Exercise material Start Marker
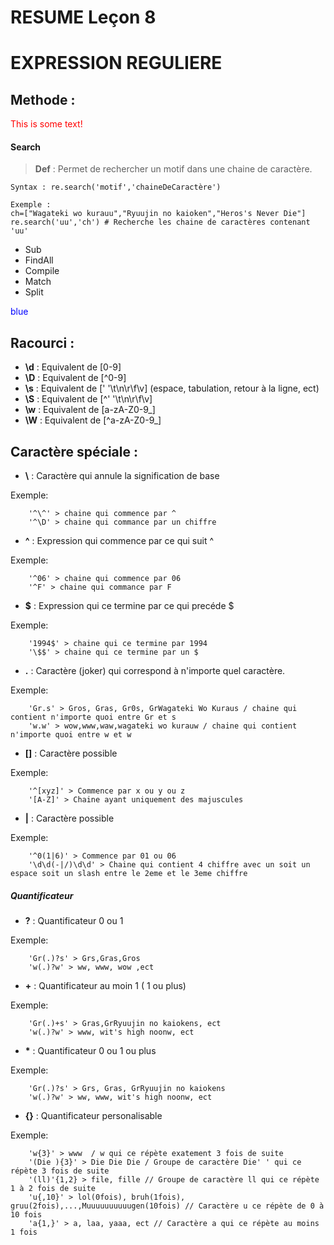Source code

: 


# RESUME Leçon 8
# EXPRESSION REGULIERE

## Methode : 

<font color="red">This is some text!</font>

#### Search
> **Def** : Permet de rechercher un motif dans une chaine de caractère.

    Syntax : re.search('motif','chaineDeCaractère')
    
    Exemple : 
    ch=["Wagateki wo kurauu","Ryuujin no kaioken","Heros's Never Die"]
    re.search('uu','ch') # Recherche les chaine de caractères contenant 'uu'
    
-   Sub
-   FindAll
-   Compile
-   Match
-   Split


<span style="color:blue">blue</span>

## Racourci :

-   **\d** : Equivalent de [0-9]
-   **\D** : Equivalent de [^0-9]
-   **\s** : Equivalent de [' '\t\n\r\f\v] (espace, tabulation, retour à la ligne, ect)
-   **\S** : Equivalent de [^' '\t\n\r\f\v] 
-   **\w** : Equivalent de [a-zA-Z0-9_]
-   **\W** : Equivalent de [^a-zA-Z0-9_]

## Caractère spéciale :

-   **\\** : Caractère qui annule la signification de base

Exemple:

        '^\^' > chaine qui commence par ^
        '^\D' > chaine qui commance par un chiffre

-   **^** : Expression qui commence par ce qui suit ^

Exemple:

        '^06' > chaine qui commence par 06
        '^F' > chaine qui commance par F
-   **$** : Expression qui ce termine par ce qui precéde $

Exemple:

        '1994$' > chaine qui ce termine par 1994
        '\$$' > chaine qui ce termine par un $
        
        
-   **.** : Caractère (joker) qui correspond à n'importe quel caractère.

Exemple:

        'Gr.s' > Gros, Gras, Gr0s, GrWagateki Wo Kuraus / chaine qui contient n'importe quoi entre Gr et s 
        'w.w' > wow,www,waw,wagateki wo kurauw / chaine qui contient n'importe quoi entre w et w 

-   **[]** : Caractère possible

Exemple:

        '^[xyz]' > Commence par x ou y ou z   
        '[A-Z]' > Chaine ayant uniquement des majuscules
        
-   **|** : Caractère possible

Exemple:

        '^0(1|6)' > Commence par 01 ou 06
        '\d\d(-|/)\d\d' > Chaine qui contient 4 chiffre avec un soit un espace soit un slash entre le 2eme et le 3eme chiffre
        
##### Quantificateur
-   **?** : Quantificateur 0 ou 1

Exemple:

        'Gr(.)?s' > Grs,Gras,Gros
        'w(.)?w' > ww, www, wow ,ect   
        
-   **+** : Quantificateur au moin 1 ( 1 ou plus)

Exemple:

        'Gr(.)+s' > Gras,GrRyuujin no kaiokens, ect
        'w(.)?w' > www, wit's high noonw, ect
        
-   **\*** : Quantificateur 0 ou 1 ou plus

Exemple:

        'Gr(.)?s' > Grs, Gras, GrRyuujin no kaiokens
        'w(.)?w' > ww, www, wit's high noonw, ect 
        
-   **{}** : Quantificateur personalisable

Exemple:


        'w{3}' > www  / w qui ce répète exatement 3 fois de suite
        '(Die ){3}' > Die Die Die / Groupe de caractère Die' ' qui ce répète 3 fois de suite
        '(ll)'{1,2} > file, fille // Groupe de caractère ll qui ce répète 1 à 2 fois de suite
        'u{,10}' > lol(0fois), bruh(1fois), gruu(2fois),...,Muuuuuuuuuugen(10fois) // Caractère u ce répète de 0 à 10 fois
        'a{1,}' > a, laa, yaaa, ect // Caractère a qui ce répète au moins 1 fois
        


        

        
        

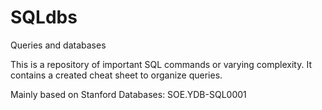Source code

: # SQLdbs
Queries and databases

This is a repository of important SQL commands or varying complexity.
It contains a created cheat sheet to organize queries.

Mainly based on Stanford Databases: SOE.YDB-SQL0001
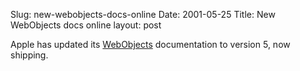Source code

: Slug: new-webobjects-docs-online
Date: 2001-05-25
Title: New WebObjects docs online
layout: post

Apple has updated its <a href="http://developer.apple.com/techpubs/webobjects/webobjects.html">WebObjects</a> documentation to version 5, now shipping.
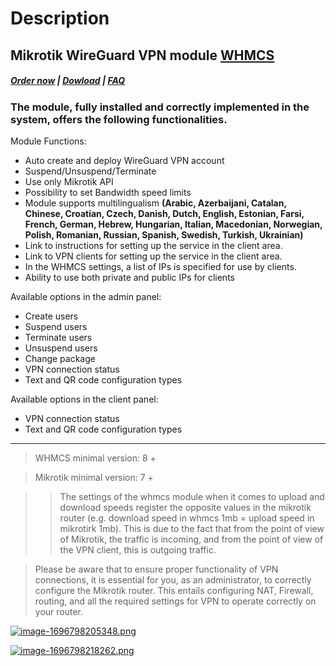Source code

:# Description

## Mikrotik WireGuard VPN module **[WHMCS](https://puqcloud.com/link.php?id=77)** 

#####  [Order now](https://puqcloud.com/index.php?rp=/store/whmcs-module-mikrotik-wireguard-vpn) | [Dowload](https://download.puqcloud.com/WHMCS/servers/PUQ_WHMCS-Mikrotik-WireGuard-VPN/) | [FAQ](https://faq.puqcloud.com/)

### The module, fully installed and correctly implemented in the system, offers the following functionalities.

Module Functions:
 
- Auto create and deploy WireGuard VPN account
- Suspend/Unsuspend/Terminate
- Use only Mikrotik API
- Possibility to set Bandwidth speed limits
- Module supports multilingualism **(Arabic, Azerbaijani, Catalan, Chinese, Croatian, Czech, Danish, Dutch, English, Estonian, Farsi, French, German, Hebrew, Hungarian, Italian, Macedonian, Norwegian, Polish, Romanian, Russian, Spanish, Swedish, Turkish, Ukrainian)**
- Link to instructions for setting up the service in the client area.
- Link to VPN clients for setting up the service in the client area.
- In the WHMCS settings, a list of IPs is specified for use by clients.
- Ability to use both private and public IPs for clients

Available options in the admin panel:

- Create users
- Suspend users
- Terminate users
- Unsuspend users
- Change package
- VPN connection status
- Text and QR code configuration types

Available options in the client panel:

- VPN connection status
- Text and QR code configuration types

- - - - - -

>WHMCS minimal version: 8 +

>Mikrotik minimal version: 7 +

>>The settings of the whmcs module when it comes to upload and download speeds register the opposite values in the mikrotik router (e.g. download speed in whmcs 1mb = upload speed in mikrotirk 1mb). This is due to the fact that from the point of view of Mikrotik, the traffic is incoming, and from the point of view of the VPN client, this is outgoing traffic.

>Please be aware that to ensure proper functionality of VPN connections, it is essential for you, as an administrator, to correctly configure the Mikrotik router. This entails configuring NAT, Firewall, routing, and all the required settings for VPN to operate correctly on your router.

[![image-1696798205348.png](https://doc.puq.info/uploads/images/gallery/2023-10/scaled-1680-/image-1696798205348.png)](https://doc.puq.info/uploads/images/gallery/2023-10/image-1696798205348.png)

[![image-1696798218262.png](https://doc.puq.info/uploads/images/gallery/2023-10/scaled-1680-/image-1696798218262.png)](https://doc.puq.info/uploads/images/gallery/2023-10/image-1696798218262.png)
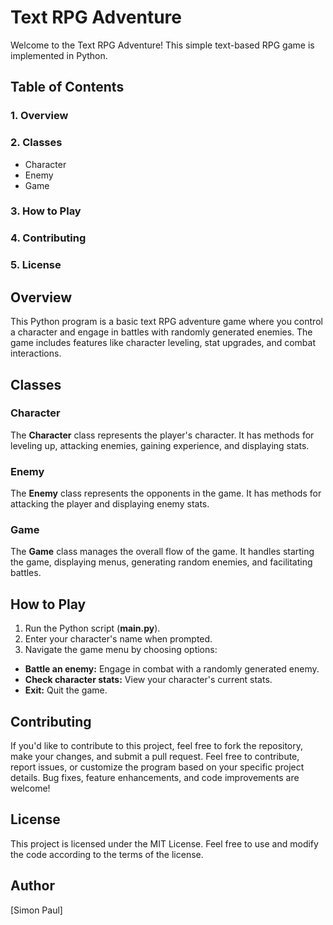 # Text RPG Adventure

Welcome to the Text RPG Adventure! This simple text-based RPG game is implemented in Python.
## Table of Contents
### 1. Overview
### 2. Classes
- Character
- Enemy
- Game
### 3. How to Play
### 4. Contributing
### 5. License

## Overview

This Python program is a basic text RPG adventure game where you control a character and engage in battles with randomly generated enemies. The game includes features like character leveling, stat upgrades, and combat interactions.
## Classes
### Character

The **Character** class represents the player's character. It has methods for leveling up, attacking enemies, gaining experience, and displaying stats.
### Enemy

The **Enemy** class represents the opponents in the game. It has methods for attacking the player and displaying enemy stats.
### Game

The **Game** class manages the overall flow of the game. It handles starting the game, displaying menus, generating random enemies, and facilitating battles.
## How to Play
1. Run the Python script (**main.py**).
2. Enter your character's name when prompted.
3. Navigate the game menu by choosing options:
- **Battle an enemy:** Engage in combat with a randomly generated enemy.
- **Check character stats:** View your character's current stats.
- **Exit:** Quit the game.

## Contributing

If you'd like to contribute to this project, feel free to fork the repository, make your changes, and submit a pull request. Feel free to contribute, report issues, or customize the program based on your specific project details. Bug fixes, feature enhancements, and code improvements are welcome!
## License

This project is licensed under the MIT License. Feel free to use and modify the code according to the terms of the license.

## Author
[Simon Paul]
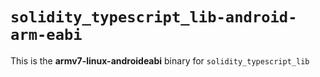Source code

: <!-- cSpell:disable -->

# `solidity_typescript_lib-android-arm-eabi`

This is the **armv7-linux-androideabi** binary for `solidity_typescript_lib`
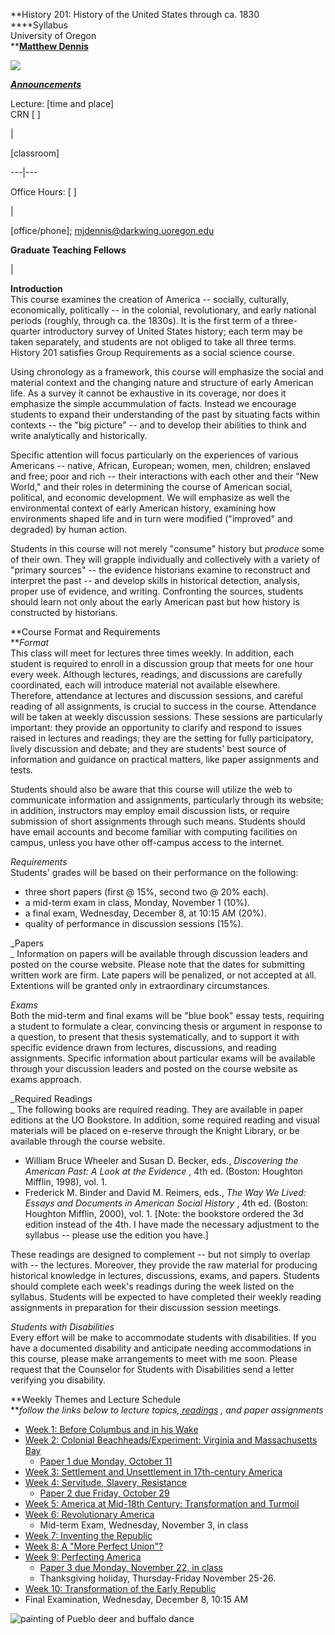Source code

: **History 201: History of the United States through ca. 1830  
****Syllabus  
University of Oregon  
**[**Matthew Dennis**](http://darkwing.uoregon.edu/~mjdennis/dennis.htm)

![](PILGRIMS.JPG)

[**_Announcements_**](hist201_announce.htm)

Lecture: [time and place]  
CRN [ ]

|

[classroom]  
  
---|---  
  
Office Hours: [ ]

|

[office/phone];
[mjdennis@darkwing.uoregon.edu](mailto:mjdennis@darkwing.uoregon.edu)  
  
**Graduate Teaching Fellows**  

|

  
  
**Introduction**  
This course examines the creation of America -- socially, culturally,
economically, politically -- in the colonial, revolutionary, and early
national periods (roughly, through ca. the 1830s). It is the first term of a
three-quarter introductory survey of United States history; each term may be
taken separately, and students are not obliged to take all three terms.
History 201 satisfies Group Requirements as a social science course.

Using chronology as a framework, this course will emphasize the social and
material context and the changing nature and structure of early American life.
As a survey it cannot be exhaustive in its coverage, nor does it emphasize the
simple accummulation of facts. Instead we encourage students to expand their
understanding of the past by situating facts within contexts -- the "big
picture" -- and to develop their abilities to think and write analytically and
historically.

Specific attention will focus particularly on the experiences of various
Americans -- native, African, European; women, men, children; enslaved and
free; poor and rich -- their interactions with each other and their "New
World," and their roles in determining the course of American social,
political, and economic development. We will emphasize as well the
environmental context of early American history, examining how environments
shaped life and in turn were modified ("improved" and degraded) by human
action.

Students in this course will not merely "consume" history but _produce_ some
of their own. They will grapple individually and collectively with a variety
of "primary sources" -- the evidence historians examine to reconstruct and
interpret the past -- and develop skills in historical detection, analysis,
proper use of evidence, and writing. Confronting the sources, students should
learn not only about the early American past but how history is constructed by
historians.

**Course Format and Requirements  
**_Format_  
This class will meet for lectures three times weekly. In addition, each
student is required to enroll in a discussion group that meets for one hour
every week. Although lectures, readings, and discussions are carefully
coordinated, each will introduce material not available elsewhere. Therefore,
attendance at lectures and discussion sessions, and careful reading of all
assignments, is crucial to success in the course. Attendance will be taken at
weekly discussion sessions. These sessions are particularly important: they
provide an opportunity to clarify and respond to issues raised in lectures and
readings; they are the setting for fully participatory, lively discussion and
debate; and they are students' best source of information and guidance on
practical matters, like paper assignments and tests.

Students should also be aware that this course will utilize the web to
communicate information and assignments, particularly through its website; in
addition, instructors may employ email discussion lists, or require submission
of short assignments through such means. Students should have email accounts
and become familiar with computing facilities on campus, unless you have other
off-campus access to the internet.

_Requirements_  
Students' grades will be based on their performance on the following:

  * three short papers (first @ 15%, second two @ 20% each).
  * a mid-term exam in class, Monday, November 1 (10%).
  * a final exam, Wednesday, December 8, at 10:15 AM (20%).
  * quality of performance in discussion sessions (15%).

_Papers  
_ Information on papers will be available through discussion leaders and
posted on the course website. Please note that the dates for submitting
written work are firm. Late papers will be penalized, or not accepted at all.
Extentions will be granted only in extraordinary circumstances.

_Exams_  
Both the mid-term and final exams will be "blue book" essay tests, requiring a
student to formulate a clear, convincing thesis or argument in response to a
question, to present that thesis systematically, and to support it with
specific evidence drawn from lectures, discussions, and reading assignments.
Specific information about particular exams will be available through your
discussion leaders and posted on the course website as exams approach.

_Required Readings  
_ The following books are required reading. They are available in paper
editions at the UO Bookstore. In addition, some required reading and visual
materials will be placed on e-reserve through the Knight Library, or be
available through the course website.

  * William Bruce Wheeler and Susan D. Becker, eds., _Discovering the American Past: A Look at the Evidence_ , 4th ed. (Boston: Houghton Mifflin, 1998), vol. 1.
  * Frederick M. Binder and David M. Reimers, eds., _The Way We Lived: Essays and Documents in American Social History_ , 4th ed. (Boston: Houghton Mifflin, 2000), vol. 1. [Note: the bookstore ordered the 3d edition instead of the 4th. I have made the necessary adjustment to the syllabus -- please use the edition you have.]

These readings are designed to complement -- but not simply to overlap with --
the lectures. Moreover, they provide the raw material for producing historical
knowledge in lectures, discussions, exams, and papers. Students should
complete each week's readings during the week listed on the syllabus. Students
will be expected to have completed their weekly reading assignments in
preparation for their discussion session meetings.

_Students with Disabilities_  
Every effort will be make to accommodate students with disabilities. If you
have a documented disability and anticipate needing accommodations in this
course, please make arrangements to meet with me soon. Please request that the
Counselor for Students with Disabilities send a letter verifying you
disability.

**Weekly Themes and Lecture Schedule  
**_follow the links below to lecture topics,_[ _readings_](hst201_read.htm) _,
and paper assignments_

  * [Week 1: Before Columbus and in his Wake](hist201_wk1.htm)
  * [Week 2: Colonial Beachheads/Experiment: Virginia and Massachusetts Bay](hist201_wk2.htm)
    * [ Paper 1 due Monday, October 11](wk2_paper1.htm)
  * [Week 3: Settlement and Unsettlement in 17th-century America](hist201_wk3.htm)
  * [Week 4: Servitude, Slavery, Resistance](hst201_wk4.html)
    * [Paper 2 due Friday, October 29](wk4_paper2.htm)
  * [Week 5: America at Mid-18th Century: Transformation and Turmoil](hst201_wk5.html)
  * [Week 6: Revolutionary America](hst201_wk6.html)
    * Mid-term Exam, Wednesday, November 3, in class
  * [Week 7: Inventing the Republic](hst201_wk7.html)
  * [Week 8: A "More Perfect Union"?](hst201_wk8.html)
  * [Week 9: Perfecting America](hst201_wk9.htm)
    * [Paper 3 due Monday, November 22, in class](wk8_paper3.htm)
    * Thanksgiving holiday, Thursday-Friday November 25-26.
  * [Week 10: Transformation of the Early Republic](hst201_wk10.htm)
  * Final Examination, Wednesday, December 8, 10:15 AM 



![painting of Pueblo deer and buffalo dance](pueblodance.JPG)






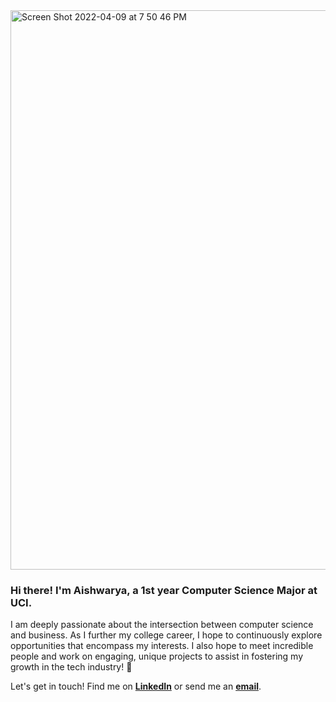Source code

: <img width="895" alt="Screen Shot 2022-04-09 at 7 50 46 PM" src="https://user-images.githubusercontent.com/66351580/162599138-7b05686b-37ea-424d-8c7b-b01f26f41bd2.png">

### Hi there! I'm Aishwarya, a 1st year Computer Science Major at UCI.

I am deeply passionate about the intersection between computer science and business. As I further my college career, I hope to continuously explore opportunities that encompass my interests. I also hope to meet incredible people and work on engaging, unique projects to assist in fostering my growth in the tech industry! 🚀

Let's get in touch! Find me on [**LinkedIn**](https://www.linkedin.com/in/aishwarya-thadiparthi-b196731b2/) or send me an [**email**](taishwarya@outlook.com).
<!--
**aishwarya-t/aishwarya-t** is a ✨ _special_ ✨ repository because its `README.md` (this file) appears on your GitHub profile.

Here are some ideas to get you started:

- 🔭 I’m currently working on ...
- 🌱 I’m currently learning ...
- 👯 I’m looking to collaborate on ...
- 🤔 I’m looking for help with ...
- 💬 Ask me about ...
- 📫 How to reach me: ...
- 😄 Pronouns: ...
- ⚡ Fun fact: ...
-->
Exercise material End Marker
**What to produce**
The response must hold only the lines above from the line with "[classroom]" through the line with "Format and Requirements", each copied exactly, both ends kept.

**Answer space**
[classroom]  
  
---|---  
  
Office Hours: [ ]

|

[office/phone];
[mjdennis@darkwing.uoregon.edu](mailto:mjdennis@darkwing.uoregon.edu)  
  
**Graduate Teaching Fellows**  

|

  
  
**Introduction**  
This course examines the creation of America -- socially, culturally,
economically, politically -- in the colonial, revolutionary, and early
national periods (roughly, through ca. the 1830s). It is the first term of a
three-quarter introductory survey of United States history; each term may be
taken separately, and students are not obliged to take all three terms.
History 201 satisfies Group Requirements as a social science course.

Using chronology as a framework, this course will emphasize the social and
material context and the changing nature and structure of early American life.
As a survey it cannot be exhaustive in its coverage, nor does it emphasize the
simple accummulation of facts. Instead we encourage students to expand their
understanding of the past by situating facts within contexts -- the "big
picture" -- and to develop their abilities to think and write analytically and
historically.

Specific attention will focus particularly on the experiences of various
Americans -- native, African, European; women, men, children; enslaved and
free; poor and rich -- their interactions with each other and their "New
World," and their roles in determining the course of American social,
political, and economic development. We will emphasize as well the
environmental context of early American history, examining how environments
shaped life and in turn were modified ("improved" and degraded) by human
action.

Students in this course will not merely "consume" history but _produce_ some
of their own. They will grapple individually and collectively with a variety
of "primary sources" -- the evidence historians examine to reconstruct and
interpret the past -- and develop skills in historical detection, analysis,
proper use of evidence, and writing. Confronting the sources, students should
learn not only about the early American past but how history is constructed by
historians.

**Course Format and Requirements  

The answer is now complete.